While Apple remains steadfast in its refusal to help the FBI unlock a pair of iPhones belonging to Florida shooter Mohammed Saeed Alshamrani, the company did admit that it handed over to the FBI gigabytes of Alshamrani’s data, a haul that included his iCloud backups. This is possible because although iCloud backups are encrypted, Apple holds the master key.
In light of that, a Reuters report from earlier this week alleges that Apple a few years ago was planning to introduce end-to-end encrypted iCloud backups, but ultimately relented due to immense pressure from the FBI. According to the report, the FBI told Apple that fully encrypting iCloud backups would severely “harm investigations.”
The Reuters report reads in part:
“Legal killed it, for reasons you can imagine,” another former Apple employee said he was told, without any specific mention of why the plan was dropped or if the FBI was a factor in the decision.
Fast forward a few days and there are some folks who are starting to question the veracity of the initial report. John Gruber, for example, astutely points out that Apple would have no reason to stop its plan to fully encrypt iCloud backups by the FBI in the first place.

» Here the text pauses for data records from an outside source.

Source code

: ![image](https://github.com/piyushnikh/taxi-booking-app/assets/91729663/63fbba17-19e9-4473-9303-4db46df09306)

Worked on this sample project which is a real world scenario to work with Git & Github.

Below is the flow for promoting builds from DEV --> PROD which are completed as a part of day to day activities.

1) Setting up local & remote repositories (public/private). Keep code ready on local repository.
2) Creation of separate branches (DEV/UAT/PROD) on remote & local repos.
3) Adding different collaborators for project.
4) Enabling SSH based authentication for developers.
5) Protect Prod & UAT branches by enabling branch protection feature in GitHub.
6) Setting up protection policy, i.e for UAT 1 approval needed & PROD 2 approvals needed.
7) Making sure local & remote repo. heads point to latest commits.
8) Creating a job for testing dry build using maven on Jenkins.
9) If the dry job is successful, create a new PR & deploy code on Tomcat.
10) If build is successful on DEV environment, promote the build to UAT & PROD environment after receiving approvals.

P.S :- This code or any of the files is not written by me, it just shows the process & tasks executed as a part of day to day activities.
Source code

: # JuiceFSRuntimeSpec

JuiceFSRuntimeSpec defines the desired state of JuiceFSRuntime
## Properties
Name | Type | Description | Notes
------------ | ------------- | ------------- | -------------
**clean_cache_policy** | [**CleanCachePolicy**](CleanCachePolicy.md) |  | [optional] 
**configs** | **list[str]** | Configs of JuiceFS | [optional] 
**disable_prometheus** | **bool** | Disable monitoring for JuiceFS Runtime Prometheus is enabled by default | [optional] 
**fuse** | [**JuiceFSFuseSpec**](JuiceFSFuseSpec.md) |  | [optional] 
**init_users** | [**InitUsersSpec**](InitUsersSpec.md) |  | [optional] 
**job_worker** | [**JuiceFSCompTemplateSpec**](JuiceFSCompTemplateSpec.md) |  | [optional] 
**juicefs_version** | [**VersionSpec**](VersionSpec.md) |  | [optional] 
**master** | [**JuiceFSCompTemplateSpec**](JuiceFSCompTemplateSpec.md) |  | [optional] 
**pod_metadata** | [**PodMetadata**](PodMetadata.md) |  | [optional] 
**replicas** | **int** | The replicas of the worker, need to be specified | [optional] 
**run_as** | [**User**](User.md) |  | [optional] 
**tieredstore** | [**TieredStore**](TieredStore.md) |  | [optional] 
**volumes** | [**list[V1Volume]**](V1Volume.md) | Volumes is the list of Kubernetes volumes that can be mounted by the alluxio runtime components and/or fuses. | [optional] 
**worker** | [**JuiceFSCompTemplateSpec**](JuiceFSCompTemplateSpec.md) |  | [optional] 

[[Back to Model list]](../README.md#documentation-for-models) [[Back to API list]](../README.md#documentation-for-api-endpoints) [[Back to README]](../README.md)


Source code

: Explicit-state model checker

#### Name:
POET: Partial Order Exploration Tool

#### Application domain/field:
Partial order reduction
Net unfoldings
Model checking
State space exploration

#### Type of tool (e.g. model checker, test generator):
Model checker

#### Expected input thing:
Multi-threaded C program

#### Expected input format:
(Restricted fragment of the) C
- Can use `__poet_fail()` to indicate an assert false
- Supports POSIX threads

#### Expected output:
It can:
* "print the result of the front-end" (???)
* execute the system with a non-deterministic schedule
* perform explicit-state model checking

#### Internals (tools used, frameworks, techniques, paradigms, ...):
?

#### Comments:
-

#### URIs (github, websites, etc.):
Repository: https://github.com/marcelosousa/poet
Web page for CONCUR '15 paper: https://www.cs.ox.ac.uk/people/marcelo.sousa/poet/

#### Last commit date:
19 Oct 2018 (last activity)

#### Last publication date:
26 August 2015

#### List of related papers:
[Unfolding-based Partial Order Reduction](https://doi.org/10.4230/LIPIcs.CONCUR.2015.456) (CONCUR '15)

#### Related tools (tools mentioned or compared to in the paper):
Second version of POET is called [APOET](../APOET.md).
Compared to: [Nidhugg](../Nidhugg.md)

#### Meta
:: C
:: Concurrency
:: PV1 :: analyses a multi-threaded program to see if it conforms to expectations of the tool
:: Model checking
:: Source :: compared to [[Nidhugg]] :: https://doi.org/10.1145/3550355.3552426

Encrypting iCloud backups would be perfectly legal. There would be no legal requirement for Apple to brief the FBI ahead of time. Nor would there be any reason to brief the FBI ahead of time just to get the FBI’s opinion on the idea. We all know what the FBI thinks about strong encryption.
There’s also no evidence which suggests that the FBI proactively approached Apple and warned them not to implement their planned encryption scheme. And even if that did indeed happen during the course of security-related correspondence, it’s not as if Apple was obliged to comply.
All in all, it’s hard to make complete sense of what’s at play here. While it’s possible that Apple’s decision to squash end-to-end iCloud encryption was on account of the FBI, it’s equally as plausible that Apple’s decision was rooted in protecting users who genuinely need access to data from their iCloud backups.
Tim Cook said as much in a 2018 interview, adding that Apple may no longer possess the iCloud master key in the future.
“Our users have a key there, and we have one,” Cook explained. “We do this because some users lose or forget their key and then expect help from us to get their data back. It is difficult to estimate when we will change this practice. But I think that in the future it will be regulated like the devices. We will therefore no longer have a key for this in the future.”